Apesar da projeção de ganhos mais elevados para a maioria e de perdas menores para a minoria, as duas associações que representam os setores hospitalares fazem oposição aos novos critérios de remuneração, alegam perdas insustentáveis e já cogitaram suspender a assistência dos segurados.
O estudo foi realizado pela Unimed Central de Serviços. Essa organização não é operadora de planos médicos e atua na assessoria de entidades públicas de autogestão em saúde. Coube à Central de Serviços fazer a projeção de receitas a partir das atuais e futuras tabelas. As novas referências reduzem os valores pagos pelo IPE Saúde por medicamentos e dietas dos pacientes, ambos com constantes apontamentos de suposto sobrepreço pelo Ministério Público, e aumentam as cifras dos materiais hospitalares utilizados e das diárias e taxas.
Com as regras atuais, considerando os atendimentos de janeiro a dezembro de 2022, os hospitais faturaram R$ 1.592 bilhão na relação com o IPE Saúde. Caso estivessem em vigência as novas tabelas, o estudo aponta que as instituições receberiam R$ 1.615 bilhão - um acréscimo de 1,49%.
Divergência
A principal divergência está na redução da tabela de remuneração por medicamentos e dietas hospitalares, modificações recebidas com resistência pelas entidades do ramo. Além do Ministério Público, a Contadoria e Auditoria Geral do Estado (Cage) têm cobrado do IPE Saúde a adoção de providências para que seja praticado o preço da nota fiscal para o reembolso. Dentre os principais argumentos para a mudança, estão as normativas da Câmara de Regulação do Mercado de Medicamentos (CMED), organismo ligado ao governo federal, que proíbem os hospitais de obter lucro na cobrança por remédios.
Também é vedada a aplicação do Preço Máximo ao Consumidor (PMC), fórmula que pode ser utilizada somente no comércio varejista, nas farmácias.

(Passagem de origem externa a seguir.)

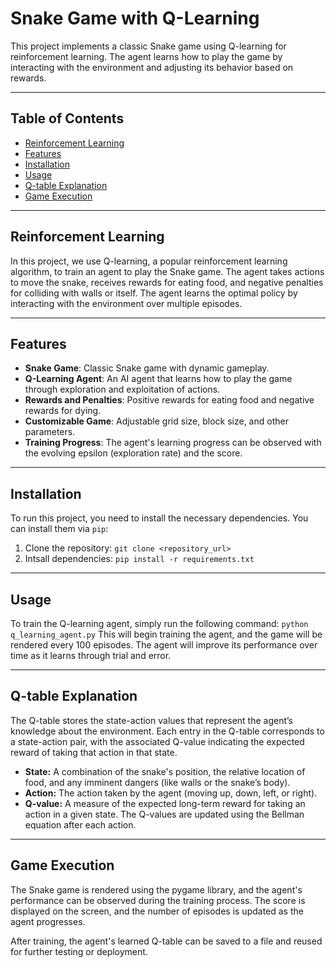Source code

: # Snake Game with Q-Learning

This project implements a classic Snake game using Q-learning for reinforcement learning. The agent learns how to play the game by interacting with the environment and adjusting its behavior based on rewards.

---

## Table of Contents

- [Reinforcement Learning](#reinforcement-learning)
- [Features](#features)
- [Installation](#installation)
- [Usage](#usage)
- [Q-table Explanation](#q-table-explanation)
- [Game Execution](#game-execution)

---

## Reinforcement Learning

In this project, we use Q-learning, a popular reinforcement learning algorithm, to train an agent to play the Snake game. The agent takes actions to move the snake, receives rewards for eating food, and negative penalties for colliding with walls or itself. The agent learns the optimal policy by interacting with the environment over multiple episodes.

---

## Features

- **Snake Game**: Classic Snake game with dynamic gameplay.
- **Q-Learning Agent**: An AI agent that learns how to play the game through exploration and exploitation of actions.
- **Rewards and Penalties**: Positive rewards for eating food and negative rewards for dying.
- **Customizable Game**: Adjustable grid size, block size, and other parameters.
- **Training Progress**: The agent's learning progress can be observed with the evolving epsilon (exploration rate) and the score.

---

## Installation

To run this project, you need to install the necessary dependencies. You can install them via `pip`:

1. Clone the repository:
   `git clone <repository_url>`
2. Intsall dependencies:
   `pip install -r requirements.txt`

---

## Usage

To train the Q-learning agent, simply run the following command:
`python q_learning_agent.py`
This will begin training the agent, and the game will be rendered every 100 episodes. The agent will improve its performance over time as it learns through trial and error.

---

## Q-table Explanation

The Q-table stores the state-action values that represent the agent’s knowledge about the environment. Each entry in the Q-table corresponds to a state-action pair, with the associated Q-value indicating the expected reward of taking that action in that state.

- **State:** A combination of the snake's position, the relative location of food, and any imminent dangers (like walls or the snake’s body).
- **Action:** The action taken by the agent (moving up, down, left, or right).
- **Q-value:** A measure of the expected long-term reward for taking an action in a given state.
The Q-values are updated using the Bellman equation after each action.

---

## Game Execution

The Snake game is rendered using the pygame library, and the agent's performance can be observed during the training process. The score is displayed on the screen, and the number of episodes is updated as the agent progresses.

After training, the agent's learned Q-table can be saved to a file and reused for further testing or deployment.





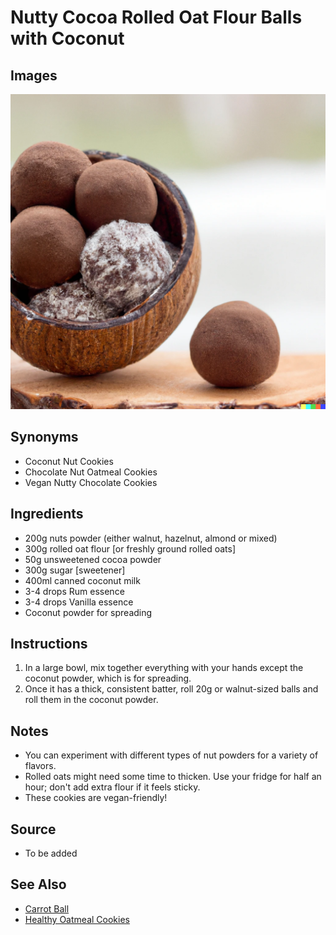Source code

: # Nutty Cocoa Rolled Oat Flour Balls with Coconut

## Images

![Nutty Cocoa Rolled Oat Flour Balls with Coconut](./aipics/coconut_ball.png)

## Synonyms

- Coconut Nut Cookies
- Chocolate Nut Oatmeal Cookies
- Vegan Nutty Chocolate Cookies

## Ingredients

- 200g nuts powder (either walnut, hazelnut, almond or mixed)
- 300g rolled oat flour [or freshly ground rolled oats]
- 50g unsweetened cocoa powder
- 300g sugar [sweetener]
- 400ml canned coconut milk
- 3-4 drops Rum essence
- 3-4 drops Vanilla essence
- Coconut powder for spreading

## Instructions

1. In a large bowl, mix together everything with your hands except the coconut powder, which is for spreading.
2. Once it has a thick, consistent batter, roll 20g or walnut-sized balls and roll them in the coconut powder.

## Notes

- You can experiment with different types of nut powders for a variety of flavors.
- Rolled oats might need some time to thicken. Use your fridge for half an hour; don't add extra flour if it feels sticky.
- These cookies are vegan-friendly!

## Source

- To be added

## See Also

- [Carrot Ball](./carrot_ball.md)
- [Healthy Oatmeal Cookies](./HealthyOatmealCookies.md)
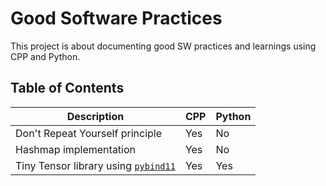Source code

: # Good Software Practices

This project is about documenting good SW practices and learnings using CPP and Python.

## Table of Contents

| Description | CPP | Python |
| -------------- | --- | ------ |
| Don't Repeat Yourself principle | Yes | No |
| Hashmap implementation | Yes | No |
| Tiny Tensor library using [`pybind11`](https://pybind11.readthedocs.io/en/stable/) | Yes | Yes |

A norma diz que os hospitais devem apenas receber o “reembolso do valor pago pelo medicamento”. Uma decisão de junho de 2022 do Tribunal Regional Federal da 4ª Região (TRF-4) reforçou o entendimento de que “hospitais não podem lucrar com remédios”.
O IPE Saúde sustenta que, na prática, isso não é o que acontece. O estudo aponta que as instituições usam a tabela Brasíndice, publicação de preços ligada ao setor privado, para fazer a cobrança pelos medicamentos, usando os “valores máximos” de referência. Essa modalidade, conforme o MP e o estudo, promove distorções ao longo dos anos.

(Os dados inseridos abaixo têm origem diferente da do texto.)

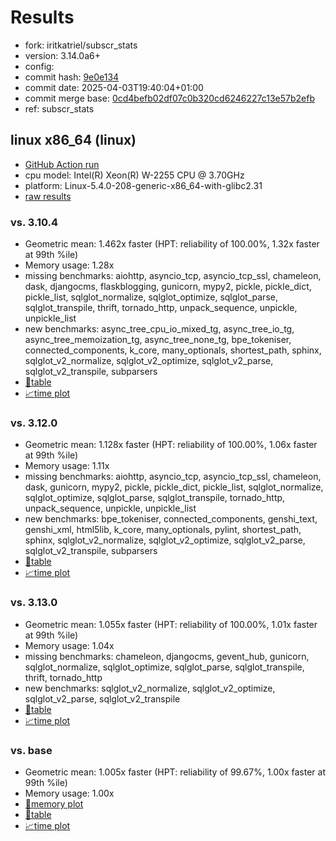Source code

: # Results

- fork: iritkatriel/subscr_stats
- version: 3.14.0a6+
- config: 
- commit hash: [9e0e134](https://github.com/iritkatriel/cpython/commit/9e0e134)
- commit date: 2025-04-03T19:40:04+01:00
- commit merge base: [0cd4befb02df07c0b320cd6246227c13e57b2efb](https://github.com/python/cpython/commit/0cd4befb02df07c0b320cd6246227c13e57b2efb)
- ref: subscr_stats

## linux x86_64 (linux)

- [GitHub Action run](https://github.com/faster-cpython/benchmarking/actions/runs/14250464114)
- cpu model: Intel(R) Xeon(R) W-2255 CPU @ 3.70GHz
- platform: Linux-5.4.0-208-generic-x86_64-with-glibc2.31
- [raw results](bm-20250403-linux-x86_64-iritkatriel-subscr_stats-3.14.0a6%2B-9e0e134.json)

### vs. 3.10.4

- Geometric mean: 1.462x faster (HPT: reliability of 100.00%, 1.32x faster at 99th %ile)
- Memory usage: 1.28x
- missing benchmarks: aiohttp, asyncio_tcp, asyncio_tcp_ssl, chameleon, dask, djangocms, flaskblogging, gunicorn, mypy2, pickle, pickle_dict, pickle_list, sqlglot_normalize, sqlglot_optimize, sqlglot_parse, sqlglot_transpile, thrift, tornado_http, unpack_sequence, unpickle, unpickle_list
- new benchmarks: async_tree_cpu_io_mixed_tg, async_tree_io_tg, async_tree_memoization_tg, async_tree_none_tg, bpe_tokeniser, connected_components, k_core, many_optionals, shortest_path, sphinx, sqlglot_v2_normalize, sqlglot_v2_optimize, sqlglot_v2_parse, sqlglot_v2_transpile, subparsers
- [📄table](bm-20250403-linux-x86_64-iritkatriel-subscr_stats-3.14.0a6%2B-9e0e134-vs-3.10.4.md)
- [📈time plot](bm-20250403-linux-x86_64-iritkatriel-subscr_stats-3.14.0a6%2B-9e0e134-vs-3.10.4.svg)

### vs. 3.12.0

- Geometric mean: 1.128x faster (HPT: reliability of 100.00%, 1.06x faster at 99th %ile)
- Memory usage: 1.11x
- missing benchmarks: aiohttp, asyncio_tcp, asyncio_tcp_ssl, chameleon, dask, gunicorn, mypy2, pickle, pickle_dict, pickle_list, sqlglot_normalize, sqlglot_optimize, sqlglot_parse, sqlglot_transpile, tornado_http, unpack_sequence, unpickle, unpickle_list
- new benchmarks: bpe_tokeniser, connected_components, genshi_text, genshi_xml, html5lib, k_core, many_optionals, pylint, shortest_path, sphinx, sqlglot_v2_normalize, sqlglot_v2_optimize, sqlglot_v2_parse, sqlglot_v2_transpile, subparsers
- [📄table](bm-20250403-linux-x86_64-iritkatriel-subscr_stats-3.14.0a6%2B-9e0e134-vs-3.12.0.md)
- [📈time plot](bm-20250403-linux-x86_64-iritkatriel-subscr_stats-3.14.0a6%2B-9e0e134-vs-3.12.0.svg)

### vs. 3.13.0

- Geometric mean: 1.055x faster (HPT: reliability of 100.00%, 1.01x faster at 99th %ile)
- Memory usage: 1.04x
- missing benchmarks: chameleon, djangocms, gevent_hub, gunicorn, sqlglot_normalize, sqlglot_optimize, sqlglot_parse, sqlglot_transpile, thrift, tornado_http
- new benchmarks: sqlglot_v2_normalize, sqlglot_v2_optimize, sqlglot_v2_parse, sqlglot_v2_transpile
- [📄table](bm-20250403-linux-x86_64-iritkatriel-subscr_stats-3.14.0a6%2B-9e0e134-vs-3.13.0.md)
- [📈time plot](bm-20250403-linux-x86_64-iritkatriel-subscr_stats-3.14.0a6%2B-9e0e134-vs-3.13.0.svg)

### vs. base

- Geometric mean: 1.005x faster (HPT: reliability of 99.67%, 1.00x faster at 99th %ile)
- Memory usage: 1.00x
- [🧠memory plot](bm-20250403-linux-x86_64-iritkatriel-subscr_stats-3.14.0a6%2B-9e0e134-vs-base-mem.svg)
- [📄table](bm-20250403-linux-x86_64-iritkatriel-subscr_stats-3.14.0a6%2B-9e0e134-vs-base.md)
- [📈time plot](bm-20250403-linux-x86_64-iritkatriel-subscr_stats-3.14.0a6%2B-9e0e134-vs-base.svg)

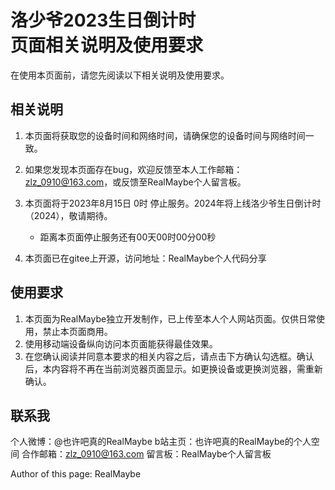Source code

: # 洛少爷2023生日倒计时 <br> 页面相关说明及使用要求

在使用本页面前，请您先阅读以下相关说明及使用要求。

## 相关说明

1. 本页面将获取您的设备时间和网络时间，请确保您的设备时间与网络时间一致。
1. 如果您发现本页面存在bug，欢迎反馈至本人工作邮箱：zlz_0910@163.com，或反馈至RealMaybe个人留言板。
1. 本页面将于2023年8月15日 0时 停止服务。2024年将上线洛少爷生日倒计时（2024），敬请期待。

    - 距离本页面停止服务还有00天00时00分00秒

1. 本页面已在gitee上开源，访问地址：RealMaybe个人代码分享

## 使用要求

1. 本页面为RealMaybe独立开发制作，已上传至本人个人网站页面。仅供日常使用，禁止本页面商用。
1. 使用移动端设备纵向访问本页面能获得最佳效果。
1. 在您确认阅读并同意本要求的相关内容之后，请点击下方确认勾选框。确认后，本内容将不再在当前浏览器页面显示。如更换设备或更换浏览器，需重新确认。

## 联系我

个人微博：@也许吧真的RealMaybe
b站主页：也许吧真的RealMaybe的个人空间
合作邮箱：zlz_0910@163.com
留言板：RealMaybe个人留言板

Author of this page: RealMaybe
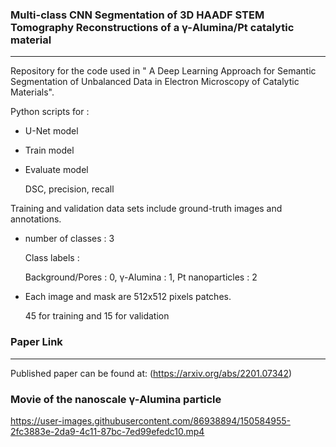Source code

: ### Multi-class CNN Segmentation of 3D HAADF STEM Tomography Reconstructions of a &gamma;-Alumina/Pt catalytic material
***
Repository for the code used in " A Deep Learning Approach for Semantic Segmentation of Unbalanced Data in Electron Microscopy of Catalytic Materials".

Python scripts for :
* U-Net model
* Train model
* Evaluate model
  
  DSC, precision, recall

Training and validation data sets include ground-truth images and annotations. 
* number of classes : 3
  
  Class labels : 
  
  Background/Pores : 0,  &gamma;-Alumina : 1, Pt nanoparticles : 2
* Each image and mask are 512x512 pixels patches.

  45 for training and 15 for validation 


### Paper Link
***
Published paper can be found at:
(https://arxiv.org/abs/2201.07342)

### Movie of the nanoscale &gamma;-Alumina particle

https://user-images.githubusercontent.com/86938894/150584955-2fc3883e-2da9-4c11-87bc-7ed99efedc10.mp4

Um exemplo: o “fluconazol 100 ml” tem valor de compra pelos hospitais de R$ 8,73, mas eles cobrariam do Ipe Saúde a quantia de R$ 201,62 pela utilização. Uma margem de lucro, cuja prática é vedada, de 2.310%, aponta o estudo. O documento define o patamar da cobrança como “inacreditável e inexistente em quaisquer outros ramos de atividades econômicas”.

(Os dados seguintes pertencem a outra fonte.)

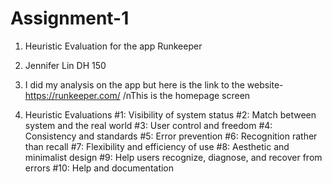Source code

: # Assignment-1
1. Heuristic Evaluation for the app Runkeeper
2. Jennifer Lin DH 150
3. I did my analysis on the app but here is the link to the website- https://runkeeper.com/
/nThis is the homepage screen

4. Heuristic Evaluations
#1: Visibility of system status
#2: Match between system and the real world
#3: User control and freedom
#4: Consistency and standards
#5: Error prevention
#6: Recognition rather than recall
#7: Flexibility and efficiency of use
#8: Aesthetic and minimalist design
#9: Help users recognize, diagnose, and recover from errors
#10: Help and documentation
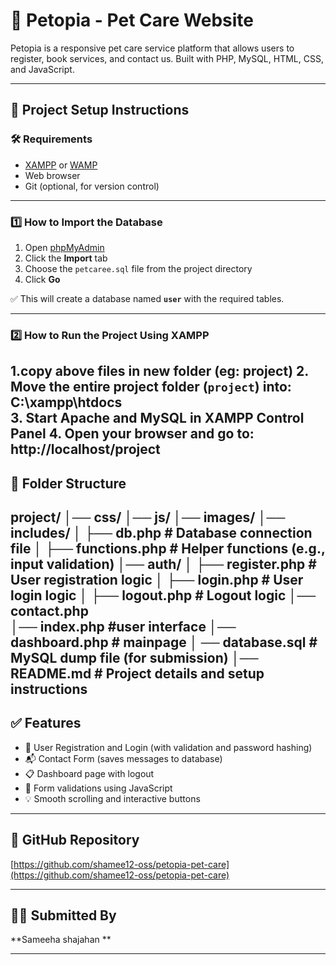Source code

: # 🐾 Petopia - Pet Care Website

Petopia is a responsive pet care service platform that allows users to register, book services, and contact us. Built with PHP, MySQL, HTML, CSS, and JavaScript.

---

## 📂 Project Setup Instructions

### 🛠 Requirements
- [XAMPP](https://www.apachefriends.org/) or [WAMP](https://www.wampserver.com/)
- Web browser
- Git (optional, for version control)

---

### 1️⃣ How to Import the Database

1. Open [phpMyAdmin](http://localhost/phpmyadmin)
2. Click the **Import** tab
3. Choose the `petcaree.sql` file from the project directory
4. Click **Go**

✅ This will create a database named **`user`** with the required tables.

---

### 2️⃣ How to Run the Project Using XAMPP
1.copy above files in new folder (eg: project)
2. Move the entire project folder (`project`) into:  C:\xampp\htdocs\
3. Start **Apache** and **MySQL** in XAMPP Control Panel
4. Open your browser and go to:  http://localhost/project
---

## 📁 Folder Structure

project/ 
│── css/ 
│── js/ 
│── images/ 
│── includes/ 
│   ├── db.php        # Database connection file 
│   ├── functions.php # Helper functions (e.g., input validation) 
│── auth/ 
│   ├── register.php  # User registration logic 
│   ├── login.php     # User login logic 
│   ├── logout.php    # Logout logic 
│── contact.php       
│── index.php         #user interface
│── dashboard.php     # mainpage
│ ── database.sql      # MySQL dump file (for submission) 
│── README.md         # Project details and setup instructions
---

## ✅ Features

- 🔐 User Registration and Login (with validation and password hashing)
- 📬 Contact Form (saves messages to database)
- 📋 Dashboard page with logout
- 🎨 Form validations using JavaScript
- 💡 Smooth scrolling and interactive buttons

---

## 🔗 GitHub Repository

[https://github.com/shamee12-oss/petopia-pet-care](https://github.com/shamee12-oss/petopia-pet-care)

---

## 👩‍💻 Submitted By

**Sameeha shajahan **

---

A Federação das Santas Casas e Hospitais Beneficentes, Religiosos e Filantrópicos do RS (Federação RS) e a Federação dos Hospitais e Estabelecimentos de Serviços de Saúde do Rio Grande do Sul (Fehosul) contestam os dados do diagnóstico contrato pelo IPE Saúde. Dizem que o custo atual do fármaco é de R$ 9,90, acima do estimado pela Central de Serviços, e refutam a informação de que cobram R$ 201,62 pelo uso do fluconazol. Conforme as entidades, o reembolso está em R$ 164,31.
Elas questionam a qualidade do estudo e avaliam que ele pode conter inconsistências. Afirmam que, desde 2018, utilizam apenas o preço de fábrica da tabela Brasíndice, em acordo com o Ipe Saúde.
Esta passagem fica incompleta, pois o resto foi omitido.